Whether you’re training for your umpteenth marathon or your first 5K, doing more walking might seem counterproductive to a runner. To the running newbie, walking feels like something you’re trying to train away from, and seasoned vets are wary of the dangers of overtaxing your legs with unnecessary extra miles while training.
But incorporating the occasional walking workout into your training schedule is an essential part of keeping your body at its best, says Noam Tamir, certified strength and conditioning specialist and founder of TS Fitness in New York City.
“Running is a very repetitive type of movement,” says Tamir. “If you do too much repetition of anything, you’re eventually going to see injury. On top of that, if you keep doing the same thing all the time, your body isn’t going to get much stronger because it will adapt to your regular workout.”
This is where walking comes in: first, as a way to shake things up, and, second, as a way to build recovery into your training schedule. Since walking is a much lower-impact activity, it’s much easier on your joints. “If you’re an avid runner, doing a walking workout is a great way to promote circulation and get the blood pumping while giving your muscles a rest and allowing them to recover,” Tamir adds.
HOW TO BUILD A CHALLENGING WALKING WORKOUT
While you’re walking, Tamir suggests paying attention to three things to make sure it’s a worthwhile workout: speed, incline and stride.

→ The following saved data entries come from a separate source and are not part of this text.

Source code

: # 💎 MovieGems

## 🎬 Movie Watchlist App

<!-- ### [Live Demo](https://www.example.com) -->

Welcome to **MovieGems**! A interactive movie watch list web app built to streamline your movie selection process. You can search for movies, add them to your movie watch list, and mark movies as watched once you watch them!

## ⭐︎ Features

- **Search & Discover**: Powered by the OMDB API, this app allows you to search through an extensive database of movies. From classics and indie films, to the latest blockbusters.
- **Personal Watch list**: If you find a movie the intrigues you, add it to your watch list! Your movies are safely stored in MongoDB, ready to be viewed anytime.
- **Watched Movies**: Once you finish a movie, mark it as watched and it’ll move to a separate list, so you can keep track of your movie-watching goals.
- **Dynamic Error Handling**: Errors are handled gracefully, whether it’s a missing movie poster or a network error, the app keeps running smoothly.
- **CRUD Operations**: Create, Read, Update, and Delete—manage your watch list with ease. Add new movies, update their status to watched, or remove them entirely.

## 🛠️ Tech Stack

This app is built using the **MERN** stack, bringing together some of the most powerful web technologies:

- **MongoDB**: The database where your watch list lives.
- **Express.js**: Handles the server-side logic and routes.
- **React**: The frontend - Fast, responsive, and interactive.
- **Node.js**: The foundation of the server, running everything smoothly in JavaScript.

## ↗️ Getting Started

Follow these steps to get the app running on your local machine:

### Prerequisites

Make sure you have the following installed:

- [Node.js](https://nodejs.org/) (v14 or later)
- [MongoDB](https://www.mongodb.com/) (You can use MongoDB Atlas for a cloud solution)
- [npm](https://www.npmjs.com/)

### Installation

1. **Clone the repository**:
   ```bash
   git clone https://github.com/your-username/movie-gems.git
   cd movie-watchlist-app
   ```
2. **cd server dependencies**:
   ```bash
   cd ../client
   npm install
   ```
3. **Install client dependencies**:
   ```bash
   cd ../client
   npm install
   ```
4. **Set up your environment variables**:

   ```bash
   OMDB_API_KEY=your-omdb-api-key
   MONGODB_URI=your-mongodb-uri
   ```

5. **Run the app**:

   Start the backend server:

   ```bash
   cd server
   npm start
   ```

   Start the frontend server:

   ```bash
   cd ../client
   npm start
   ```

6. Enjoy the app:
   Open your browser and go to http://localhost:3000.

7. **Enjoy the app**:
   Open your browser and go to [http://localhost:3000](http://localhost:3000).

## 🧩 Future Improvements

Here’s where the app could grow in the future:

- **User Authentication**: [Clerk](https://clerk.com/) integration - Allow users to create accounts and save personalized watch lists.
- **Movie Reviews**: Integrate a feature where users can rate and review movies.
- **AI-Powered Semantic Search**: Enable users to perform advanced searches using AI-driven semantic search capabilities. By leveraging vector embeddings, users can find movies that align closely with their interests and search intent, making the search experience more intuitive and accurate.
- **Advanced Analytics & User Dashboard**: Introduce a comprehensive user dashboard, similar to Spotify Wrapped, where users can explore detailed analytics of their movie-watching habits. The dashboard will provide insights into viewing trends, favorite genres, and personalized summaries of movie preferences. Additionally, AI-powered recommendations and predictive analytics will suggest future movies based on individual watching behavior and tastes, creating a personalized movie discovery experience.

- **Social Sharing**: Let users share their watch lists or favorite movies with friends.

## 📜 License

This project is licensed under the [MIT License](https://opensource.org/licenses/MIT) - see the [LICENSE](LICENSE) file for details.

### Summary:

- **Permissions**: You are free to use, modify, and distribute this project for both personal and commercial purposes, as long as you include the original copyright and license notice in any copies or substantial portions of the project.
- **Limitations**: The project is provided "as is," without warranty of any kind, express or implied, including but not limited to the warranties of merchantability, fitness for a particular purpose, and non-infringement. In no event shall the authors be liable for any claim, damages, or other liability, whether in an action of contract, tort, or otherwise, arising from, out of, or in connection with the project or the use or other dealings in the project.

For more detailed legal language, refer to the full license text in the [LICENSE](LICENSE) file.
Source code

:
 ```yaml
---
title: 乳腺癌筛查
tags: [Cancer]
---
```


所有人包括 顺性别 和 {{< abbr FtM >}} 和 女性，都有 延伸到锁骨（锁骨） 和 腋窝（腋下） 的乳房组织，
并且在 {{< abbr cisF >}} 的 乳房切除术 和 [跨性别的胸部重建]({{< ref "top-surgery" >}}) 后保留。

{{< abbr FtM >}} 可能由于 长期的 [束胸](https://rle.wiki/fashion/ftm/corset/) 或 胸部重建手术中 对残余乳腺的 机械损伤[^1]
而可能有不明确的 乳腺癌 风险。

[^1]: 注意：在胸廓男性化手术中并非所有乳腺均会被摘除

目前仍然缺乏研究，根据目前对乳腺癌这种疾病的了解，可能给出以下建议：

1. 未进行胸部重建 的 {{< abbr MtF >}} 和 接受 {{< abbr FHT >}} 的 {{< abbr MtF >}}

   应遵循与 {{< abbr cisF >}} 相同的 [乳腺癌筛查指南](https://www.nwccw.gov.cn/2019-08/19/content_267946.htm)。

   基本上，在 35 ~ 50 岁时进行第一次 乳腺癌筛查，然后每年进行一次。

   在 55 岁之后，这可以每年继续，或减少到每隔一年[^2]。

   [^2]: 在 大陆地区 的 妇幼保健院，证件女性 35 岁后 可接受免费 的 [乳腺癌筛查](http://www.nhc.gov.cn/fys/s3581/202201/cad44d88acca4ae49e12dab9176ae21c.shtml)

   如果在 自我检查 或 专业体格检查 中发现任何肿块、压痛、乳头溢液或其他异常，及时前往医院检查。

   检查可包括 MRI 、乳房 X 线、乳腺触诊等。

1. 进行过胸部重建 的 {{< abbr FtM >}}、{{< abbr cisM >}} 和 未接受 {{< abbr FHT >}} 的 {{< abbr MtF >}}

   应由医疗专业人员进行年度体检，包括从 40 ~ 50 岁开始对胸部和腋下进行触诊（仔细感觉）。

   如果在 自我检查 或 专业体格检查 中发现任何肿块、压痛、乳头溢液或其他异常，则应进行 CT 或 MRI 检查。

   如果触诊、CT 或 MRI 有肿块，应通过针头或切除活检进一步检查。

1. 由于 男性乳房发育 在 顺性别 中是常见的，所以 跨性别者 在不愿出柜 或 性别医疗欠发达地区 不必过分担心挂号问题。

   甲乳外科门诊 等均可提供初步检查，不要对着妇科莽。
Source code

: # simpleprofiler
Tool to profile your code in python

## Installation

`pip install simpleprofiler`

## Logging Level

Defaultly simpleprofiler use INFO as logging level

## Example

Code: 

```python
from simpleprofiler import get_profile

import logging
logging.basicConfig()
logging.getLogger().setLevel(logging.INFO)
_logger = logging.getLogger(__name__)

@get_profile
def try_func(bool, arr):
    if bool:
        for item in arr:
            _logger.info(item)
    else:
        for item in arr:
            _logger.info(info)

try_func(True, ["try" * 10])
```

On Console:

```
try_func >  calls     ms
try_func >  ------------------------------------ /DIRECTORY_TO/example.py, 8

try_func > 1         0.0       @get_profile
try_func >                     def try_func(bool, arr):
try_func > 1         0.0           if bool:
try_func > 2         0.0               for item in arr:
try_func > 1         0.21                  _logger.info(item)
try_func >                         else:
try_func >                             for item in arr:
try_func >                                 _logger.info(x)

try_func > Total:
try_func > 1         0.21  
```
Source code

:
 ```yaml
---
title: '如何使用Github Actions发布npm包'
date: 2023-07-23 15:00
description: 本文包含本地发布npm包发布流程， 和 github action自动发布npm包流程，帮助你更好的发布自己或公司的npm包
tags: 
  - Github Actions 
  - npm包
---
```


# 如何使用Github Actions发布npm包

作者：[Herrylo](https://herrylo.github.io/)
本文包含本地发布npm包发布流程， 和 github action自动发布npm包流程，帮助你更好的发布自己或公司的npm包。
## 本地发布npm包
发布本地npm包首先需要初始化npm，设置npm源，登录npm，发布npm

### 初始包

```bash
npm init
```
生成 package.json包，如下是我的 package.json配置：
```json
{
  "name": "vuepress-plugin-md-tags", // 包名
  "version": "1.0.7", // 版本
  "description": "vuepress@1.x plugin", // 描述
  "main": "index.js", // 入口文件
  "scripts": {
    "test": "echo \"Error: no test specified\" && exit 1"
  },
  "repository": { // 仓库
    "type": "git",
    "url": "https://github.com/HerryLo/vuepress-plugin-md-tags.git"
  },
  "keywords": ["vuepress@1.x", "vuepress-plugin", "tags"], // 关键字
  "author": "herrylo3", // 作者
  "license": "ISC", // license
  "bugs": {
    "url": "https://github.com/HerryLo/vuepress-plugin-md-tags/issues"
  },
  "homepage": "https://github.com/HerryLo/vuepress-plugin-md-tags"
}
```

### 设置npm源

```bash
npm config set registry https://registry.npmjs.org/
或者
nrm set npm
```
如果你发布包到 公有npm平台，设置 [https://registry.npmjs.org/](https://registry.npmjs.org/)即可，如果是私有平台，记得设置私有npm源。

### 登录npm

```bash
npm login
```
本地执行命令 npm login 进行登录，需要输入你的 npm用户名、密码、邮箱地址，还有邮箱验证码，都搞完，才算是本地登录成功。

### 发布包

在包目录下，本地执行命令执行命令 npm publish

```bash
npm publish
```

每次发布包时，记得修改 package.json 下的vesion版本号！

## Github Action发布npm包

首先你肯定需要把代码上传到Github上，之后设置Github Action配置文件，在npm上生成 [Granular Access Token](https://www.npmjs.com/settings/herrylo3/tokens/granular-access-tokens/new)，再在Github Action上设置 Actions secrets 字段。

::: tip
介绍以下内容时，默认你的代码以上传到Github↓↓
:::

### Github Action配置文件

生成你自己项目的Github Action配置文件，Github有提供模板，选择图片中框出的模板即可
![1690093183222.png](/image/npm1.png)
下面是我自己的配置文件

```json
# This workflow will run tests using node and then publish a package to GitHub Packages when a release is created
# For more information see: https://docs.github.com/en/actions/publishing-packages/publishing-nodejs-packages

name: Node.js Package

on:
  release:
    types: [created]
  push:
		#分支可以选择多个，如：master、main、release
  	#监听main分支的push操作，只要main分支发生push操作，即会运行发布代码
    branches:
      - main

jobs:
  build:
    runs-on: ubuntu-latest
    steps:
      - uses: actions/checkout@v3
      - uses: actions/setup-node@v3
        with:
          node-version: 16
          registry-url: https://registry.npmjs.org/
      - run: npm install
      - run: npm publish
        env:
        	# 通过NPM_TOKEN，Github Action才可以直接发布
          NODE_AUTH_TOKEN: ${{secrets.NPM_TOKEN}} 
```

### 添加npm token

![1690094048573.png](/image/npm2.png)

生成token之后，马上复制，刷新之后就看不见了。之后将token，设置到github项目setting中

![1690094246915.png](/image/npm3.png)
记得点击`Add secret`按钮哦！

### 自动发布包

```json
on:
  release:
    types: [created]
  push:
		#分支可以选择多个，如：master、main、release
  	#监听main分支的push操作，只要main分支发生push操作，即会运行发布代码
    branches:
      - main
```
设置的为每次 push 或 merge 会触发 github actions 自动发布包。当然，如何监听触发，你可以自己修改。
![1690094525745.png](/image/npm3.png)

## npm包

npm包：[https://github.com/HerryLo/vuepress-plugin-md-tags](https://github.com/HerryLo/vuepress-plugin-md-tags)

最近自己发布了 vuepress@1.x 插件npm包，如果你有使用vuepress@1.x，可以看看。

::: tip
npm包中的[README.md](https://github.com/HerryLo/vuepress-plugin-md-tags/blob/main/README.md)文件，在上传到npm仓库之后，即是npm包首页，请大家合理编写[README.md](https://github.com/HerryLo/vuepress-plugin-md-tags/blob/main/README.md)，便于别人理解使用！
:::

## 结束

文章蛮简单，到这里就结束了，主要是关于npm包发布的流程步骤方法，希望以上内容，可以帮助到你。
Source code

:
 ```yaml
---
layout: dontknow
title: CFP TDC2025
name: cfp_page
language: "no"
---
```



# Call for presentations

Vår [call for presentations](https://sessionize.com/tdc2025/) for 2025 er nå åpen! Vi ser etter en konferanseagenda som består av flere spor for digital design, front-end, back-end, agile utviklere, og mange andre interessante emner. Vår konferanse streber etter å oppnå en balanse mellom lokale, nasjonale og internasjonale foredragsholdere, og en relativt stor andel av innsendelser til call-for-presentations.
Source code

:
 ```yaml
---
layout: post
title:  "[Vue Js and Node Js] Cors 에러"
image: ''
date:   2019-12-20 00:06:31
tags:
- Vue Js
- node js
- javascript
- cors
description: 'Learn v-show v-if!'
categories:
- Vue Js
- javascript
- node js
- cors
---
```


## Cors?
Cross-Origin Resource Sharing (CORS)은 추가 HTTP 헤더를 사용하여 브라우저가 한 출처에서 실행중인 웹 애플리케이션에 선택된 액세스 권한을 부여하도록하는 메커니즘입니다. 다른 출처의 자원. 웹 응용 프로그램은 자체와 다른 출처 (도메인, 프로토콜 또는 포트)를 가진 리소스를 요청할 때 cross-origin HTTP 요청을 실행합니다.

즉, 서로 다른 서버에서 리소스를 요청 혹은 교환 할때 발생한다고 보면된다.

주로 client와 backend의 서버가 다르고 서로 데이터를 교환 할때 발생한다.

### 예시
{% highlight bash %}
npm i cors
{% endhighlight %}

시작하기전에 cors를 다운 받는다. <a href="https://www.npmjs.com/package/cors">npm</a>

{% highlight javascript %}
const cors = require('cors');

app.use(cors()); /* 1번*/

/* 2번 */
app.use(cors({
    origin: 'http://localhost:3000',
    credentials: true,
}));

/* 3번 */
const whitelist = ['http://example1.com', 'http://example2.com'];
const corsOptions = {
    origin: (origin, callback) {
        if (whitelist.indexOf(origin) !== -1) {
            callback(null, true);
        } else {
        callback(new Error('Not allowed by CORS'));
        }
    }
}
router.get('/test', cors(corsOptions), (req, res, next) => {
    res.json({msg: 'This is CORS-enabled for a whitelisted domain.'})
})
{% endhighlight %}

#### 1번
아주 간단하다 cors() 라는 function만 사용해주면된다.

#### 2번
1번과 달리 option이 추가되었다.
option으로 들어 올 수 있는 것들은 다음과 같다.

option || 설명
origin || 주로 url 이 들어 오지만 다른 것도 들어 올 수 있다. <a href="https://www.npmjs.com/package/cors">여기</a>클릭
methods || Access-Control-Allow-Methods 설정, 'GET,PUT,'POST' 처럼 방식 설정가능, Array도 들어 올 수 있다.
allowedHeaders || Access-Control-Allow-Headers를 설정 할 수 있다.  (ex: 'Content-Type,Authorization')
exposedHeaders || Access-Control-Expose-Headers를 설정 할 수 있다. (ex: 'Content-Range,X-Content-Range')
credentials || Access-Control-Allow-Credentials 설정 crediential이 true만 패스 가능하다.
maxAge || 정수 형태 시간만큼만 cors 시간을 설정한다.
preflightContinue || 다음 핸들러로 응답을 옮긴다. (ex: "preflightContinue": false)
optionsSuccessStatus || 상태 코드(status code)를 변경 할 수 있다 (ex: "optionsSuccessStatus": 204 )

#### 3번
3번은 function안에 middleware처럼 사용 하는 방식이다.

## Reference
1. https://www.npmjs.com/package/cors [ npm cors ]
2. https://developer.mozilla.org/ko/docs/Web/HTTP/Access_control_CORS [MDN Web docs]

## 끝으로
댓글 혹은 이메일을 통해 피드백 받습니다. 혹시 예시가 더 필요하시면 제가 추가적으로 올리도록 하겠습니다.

The first should come as sort of a no-brainer. “If you’re a runner, and you’re used to that level of intensity, walking a leisurely mile won’t really be beneficial,” says Tamir.
The key to a walking workout is that it’s really a workout, meaning you’re still pushing yourself and giving yourself a challenge. Secondly, Tamir recommends cranking up the incline if you’re on a treadmill, since the angle puts a little less stress on the foot. And finally, walking workouts are a great opportunity to perfect your stride. Since it’s a little easier to see your feet and any rolling when you walk, you can make corrections to your stride more easily — think of your walk as a slow-motion playback of your run.